Via 3QuarksDaily: the Office of Management and Budget has a blog, to which director Peter Orszag posted an entry on “The Case for Reform in Education and Health Care“. He describes a talk he gave to the Association of American Universities, and makes his slides available as a pdf. From those slides:
Whether you even start college depends as much on your family’s income as on your ability (insofar as math scores are a decent proxy for such ability). For instance, if you’re an average student (middle third math scores) you are about twice as likely to go to college if your family earned in the highest bracket, relative to your chances if your family earned in the lowest bracket. Similarly, if you’re in one of the two lowest income brackets, you can roughly double your chances of going to college by getting your math score up from middle to highest third.

If you do start college, whether or not you graduate also has a lot to do with family income: almost half of the students from the lowest income background do not finish college, whereas the noncompletion rate drops to less than 25% in the highest family income bracket.

There is a vicious circle in operation: relative to a high school education, a college education returns a premium of over 400%, making you that much more likely to contribute to your children’s success, as shown above. (The ordinate shows the log of the ratio between the return to a college education versus the return to a high school education: 10^0.6 is about 4.)

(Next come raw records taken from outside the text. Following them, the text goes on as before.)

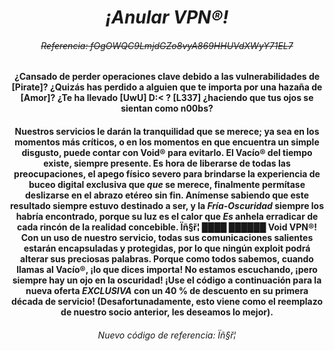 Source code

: ﻿# <div align="center"> ***¡Anular VPN®!*** </div>
 ###### <div align="center"> ~~Referencia: fOgOWQC9LmjdGZo8vyA869HHUVdXWyY71EL7~~ </div>

 #### <div align="center"> ¿Cansado de perder operaciones clave debido a las vulnerabilidades de [Pirate]?  ¿Quizás has perdido a alguien que te importa por una hazaña de [Amor]?  ¿Te ha llevado [UwU] D:< ?  [L337] ¿haciendo que tus ojos se sientan como n00bs?  </div>

 #### <div align="center"> Nuestros servicios le darán la tranquilidad que se merece;  ya sea en los momentos más críticos, o en los momentos en que encuentra un simple disgusto, puede contar con Void® para evitarlo.  El Vacío® del tiempo existe, siempre presente.  Es hora de liberarse de todas las preocupaciones, el apego físico severo para brindarse la experiencia de buceo digital exclusiva que ***que*** se merece, finalmente permítase deslizarse en el abrazo etéreo sin fin.  Anímense sabiendo que este resultado siempre estuvo destinado a ser, y la *Fría-Oscuridad* siempre los habría encontrado, porque su luz es el calor que ***Es*** anhela erradicar de cada rincón de la realidad concebible.  Ïñ§ř¦ ████ ██████ Void VPN®!  Con un uso de nuestro servicio, todas sus comunicaciones salientes estarán encapsuladas y protegidas, por lo que ningún exploit podrá alterar sus preciosas palabras.  Porque como todos sabemos, cuando llamas al Vacío®, ¡lo que dices importa!  No estamos escuchando, ¡pero siempre hay un ojo en la oscuridad!  ¡Use el código a continuación para la nueva oferta *EXCLUSIVA* con un 40 % de descuento en su primera década de servicio!  (Desafortunadamente, esto viene como el reemplazo de nuestro socio anterior, les deseamos lo mejor). </div>
  

 ###### <div align="center"> Nuevo código de referencia: Ïñ§ř¦ </div>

The vicious circle encompasses more than just school. If you have money, you’re more likely to be insured and to have more formal education; both factors make you much more likely to take part in routine health screens, which in turn makes you more likely to stay healthy, which in turn keeps your earning potential up, and so on.


In a similar vein,
Ryan Avent adds this figure from the Pew Charitable Trusts’ Economic Mobility Project, which shows that you’re more likely to wind up in the top earning quintile if your parents were in that demographic but you didn’t go to college, than if you did go to college but your parents were in the bottom quintile (click the image at right for a popup or go
here):
The rich get richer, the poor get the picture, but Garrett was wrong about one thing: when you’re down so low, that’s right where the bombs are most likely to land. Here’s a little
Vonnegut to take us to the news at the top of the hour:
America is the wealthiest nation on Earth, but its people are mainly poor, and poor Americans are urged to hate themselves. To quote the American humorist Kin Hubbard, “It ain’t no disgrace to be poor, but it might as well be.” It is in fact a crime for an American to be poor, even though America is a nation of poor. Every other nation has folk traditions of men who were poor but extremely wise and virtuous, and therefore more estimable than anyone with power and gold. No such tales are told by the American poor. They mock themselves and glorify their betters. The meanest eating or drinking establishment, owned by a man who is himself poor, is very likely to have a sign on its wall asking this cruel question: “If you’re so smart, why ain’t you rich?” […]
Americans, like human beings everywhere, believe many things that are obviously untrue… Their most destructive untruth is that it is very easy for any American to make money. They will not acknowledge how in fact hard money is to come by, and, therefore, those who have no money blame and blame and blame themselves. This inward blame has been a treasure for the rich and powerful, who have had to do less for their poor, publicly and privately, than any other ruling class since, say, Napoleonic times.